Elisseev Vadim, Gardiner Laura-Jayne, Krishna Ritesh
IBM Research Europe, Hartree Centre, Daresbury Laboratory, Keckwick Lane, WarringtonWA4 4AD, Cheshire, UK.
Wrexham Glyndwr University, Mold Rd, Wrexham LL11 2AW, Wales, UK.
Comput Struct Biotechnol J. 2022 Apr 20;20:1914-1924. doi: 10.1016/j.csbj.2022.04.014. eCollection 2022.
We present a proof of concept implementation of the in-memory computing paradigm that we use to facilitate the analysis of metagenomic sequencing reads. In doing so we compare the performance of POSIX™file systems and key-value storage for omics data, and we show the potential for integrating high-performance computing (HPC) and cloud native technologies. We show that in-memory key-value storage offers possibilities for improved handling of omics data through more flexible and faster data processing. We envision fully containerized workflows and their deployment in portable micro-pipelines with multiple instances working concurrently with the same distributed in-memory storage. To highlight the potential usage of this technology for event driven and real-time data processing, we use a biological case study focused on the growing threat of antimicrobial resistance (AMR). We develop a workflow encompassing bioinformatics and explainable machine learning (ML) to predict life expectancy of a population based on the microbiome of its sewage while providing a description of AMR contribution to the prediction. We propose that in future, performing such analyses in 'real-time' would allow us to assess the potential risk to the population based on changes in the AMR profile of the community.

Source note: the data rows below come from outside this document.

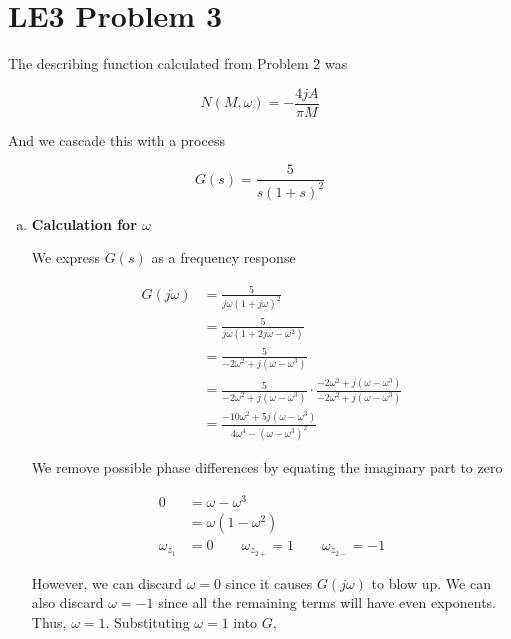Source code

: \documentclass[12pt,a4paper]{article}
\begin{document}
\setcounter{page}{1}

\section*{LE3 Problem 3}
\bigskip

The describing function calculated from Problem 2 was

\begin{equation}
	N(M,\omega) = -\frac{4jA}{\pi M} \label{eq:N}
\end{equation}

And we cascade this with a process

\begin{equation}
	G(s) = \frac{5}{s(1+s)^2} \label{eq:G}
\end{equation}

\begin{enumerate}[a)]

\item \textbf{Calculation for $\omega$}

We express $G(s)$ as a frequency response

\begin{align}
	G(j\omega) &= \frac{5}{j\omega (1 + j\omega)^2} \\
	&= \frac{5}{j\omega (1 + 2j\omega - \omega^2)} \\
	&= \frac{5}{-2\omega^2 + j(\omega - \omega^3)} \\
	&= \frac{5}{-2\omega^2 + j(\omega - \omega^3)} \cdot \frac{-2\omega^2 + j(\omega - \omega^3)}{-2\omega^2 + j(\omega - \omega^3)} \\
	&= \frac{-10\omega^2 + 5j(\omega - \omega^3)}{4\omega^4 - (\omega - \omega^3)^2}
\end{align}

We remove possible phase differences by equating the imaginary part to zero

\begin{align}
	0 &= \omega - \omega^3 \\
	&= \omega(1 - \omega^2) \\
	\omega_{z_1} &= 0 \qquad \omega_{z_{2+}} = 1 \qquad \omega_{z_{2-}} = -1 \label{eq:omega}
\end{align}

However, we can discard $\omega = 0$ since it causes $G(j\omega)$ to blow up. We can also discard $\omega = -1$ since all the remaining terms will have even exponents. Thus, $\boxed{\omega = 1}$. Substituting $\omega = 1$ into $G$,


\end{enumerate}
\end{document}
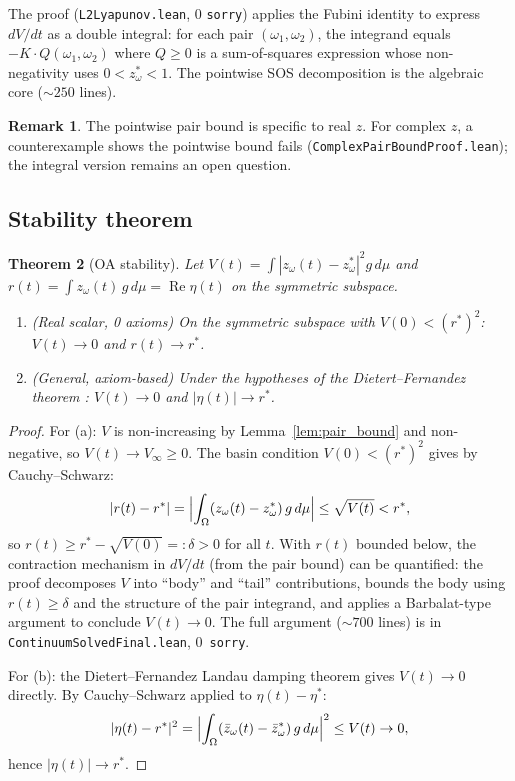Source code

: \documentclass[12pt]{article}
\newtheorem{theorem}{Theorem}[section]
\theoremstyle{definition}
\newtheorem{remark}[theorem]{Remark}
\begin{document}
The proof (\texttt{L2Lyapunov.lean}, 0 \texttt{sorry}) applies the
Fubini identity to express $dV/dt$ as a double integral:
for each pair $(\omega_1, \omega_2)$, the integrand equals
$-K \cdot Q(\omega_1,\omega_2)$ where $Q \ge 0$ is a sum-of-squares
expression whose non-negativity uses $0 < z^*_\omega < 1$.
The pointwise SOS decomposition is the algebraic core (${\sim}250$ lines).

\begin{remark}
The pointwise pair bound is specific to real $z$.  For complex $z$,
a counterexample shows the pointwise bound fails
(\texttt{ComplexPairBoundProof.lean}); the integral version remains
an open question.
\end{remark}

\subsection{Stability theorem}

\begin{theorem}[OA stability]\label{thm:complex_stability}
Let $V(t) = \int |z_\omega(t) - z^*_\omega|^2 g\,d\mu$
and $r(t) = \int z_\omega(t)\,g\,d\mu = \operatorname{Re}\eta(t)$
on the symmetric subspace.
\begin{enumerate}[label=(\alph*)]
\item (Real scalar, 0 axioms) On the symmetric subspace with
$V(0) < (r^*)^2$: $V(t) \to 0$ and $r(t) \to r^*$.
\item (General, axiom-based) Under the hypotheses of the
Dietert--Fernandez theorem \cite{dietert2018}:
$V(t) \to 0$ and $|\eta(t)| \to r^*$.
\end{enumerate}
\end{theorem}

\begin{proof}
For (a): $V$ is non-increasing by Lemma~\ref{lem:pair_bound} and
non-negative, so $V(t) \to V_\infty \ge 0$.  The basin condition
$V(0) < (r^*)^2$ gives by Cauchy--Schwarz:
\[
|r(t) - r^*| = \Bigl|\int_\Omega (z_\omega(t) - z^*_\omega)\,g\,d\mu\Bigr|
\le \sqrt{V(t)} < r^*,
\]
so $r(t) \ge r^* - \sqrt{V(0)} =: \delta > 0$ for all $t$.
With $r(t)$ bounded below, the contraction mechanism in
$dV/dt$ (from the pair bound) can be quantified: the proof
decomposes $V$ into ``body'' and ``tail'' contributions,
bounds the body using $r(t) \ge \delta$ and the structure of the
pair integrand, and applies a Barbalat-type argument to conclude
$V(t) \to 0$.  The full argument (${\sim}700$ lines) is in
\texttt{ContinuumSolvedFinal.lean}, 0~\texttt{sorry}.

For (b): the Dietert--Fernandez Landau damping theorem gives $V(t) \to 0$
directly.  By Cauchy--Schwarz applied to $\eta(t) - \eta^*$:
\[
|\eta(t) - r^*|^2 = \Bigl|\int_\Omega (\bar z_\omega(t) - \bar z^*_\omega)\,g\,d\mu\Bigr|^2
\le V(t) \to 0,
\]
hence $|\eta(t)| \to r^*$.
\end{proof}
\end{document}
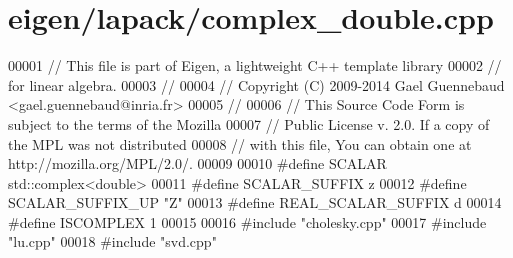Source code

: \hypertarget{eigen_2lapack_2complex__double_8cpp_source}{}\section{eigen/lapack/complex\+\_\+double.cpp}
\label{eigen_2lapack_2complex__double_8cpp_source}

\begin{DoxyCode}
00001 \textcolor{comment}{// This file is part of Eigen, a lightweight C++ template library}
00002 \textcolor{comment}{// for linear algebra.}
00003 \textcolor{comment}{//}
00004 \textcolor{comment}{// Copyright (C) 2009-2014 Gael Guennebaud <gael.guennebaud@inria.fr>}
00005 \textcolor{comment}{//}
00006 \textcolor{comment}{// This Source Code Form is subject to the terms of the Mozilla}
00007 \textcolor{comment}{// Public License v. 2.0. If a copy of the MPL was not distributed}
00008 \textcolor{comment}{// with this file, You can obtain one at http://mozilla.org/MPL/2.0/.}
00009 
00010 \textcolor{preprocessor}{#define SCALAR        std::complex<double>}
00011 \textcolor{preprocessor}{#define SCALAR\_SUFFIX z}
00012 \textcolor{preprocessor}{#define SCALAR\_SUFFIX\_UP "Z"}
00013 \textcolor{preprocessor}{#define REAL\_SCALAR\_SUFFIX d}
00014 \textcolor{preprocessor}{#define ISCOMPLEX     1}
00015 
00016 \textcolor{preprocessor}{#include "cholesky.cpp"}
00017 \textcolor{preprocessor}{#include "lu.cpp"}
00018 \textcolor{preprocessor}{#include "svd.cpp"}
\end{DoxyCode}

我们展示了一种用于促进宏基因组测序读数分析的内存计算范式的概念验证实现。在此过程中,我们比较了POSIX™文件系统和用于组学数据的键值存储的性能,并展示了集成高性能计算(HPC)和云原生技术的潜力。我们表明,内存键值存储通过更灵活、更快的数据处理为改进组学数据处理提供了可能性。我们设想了完全容器化的工作流程及其在便携式微管道中的部署,多个实例可与同一分布式内存存储并发工作。为了突出该技术在事件驱动和实时数据处理方面的潜在用途,我们使用了一个关注抗菌药物耐药性(AMR)日益增长威胁的生物学案例研究。我们开发了一个包含生物信息学和可解释机器学习(ML)的工作流程,以根据污水微生物群预测人群的预期寿命,同时描述AMR对预测的贡献。我们提出,未来进行此类“实时”分析将使我们能够根据社区AMR谱的变化评估人群面临的潜在风险。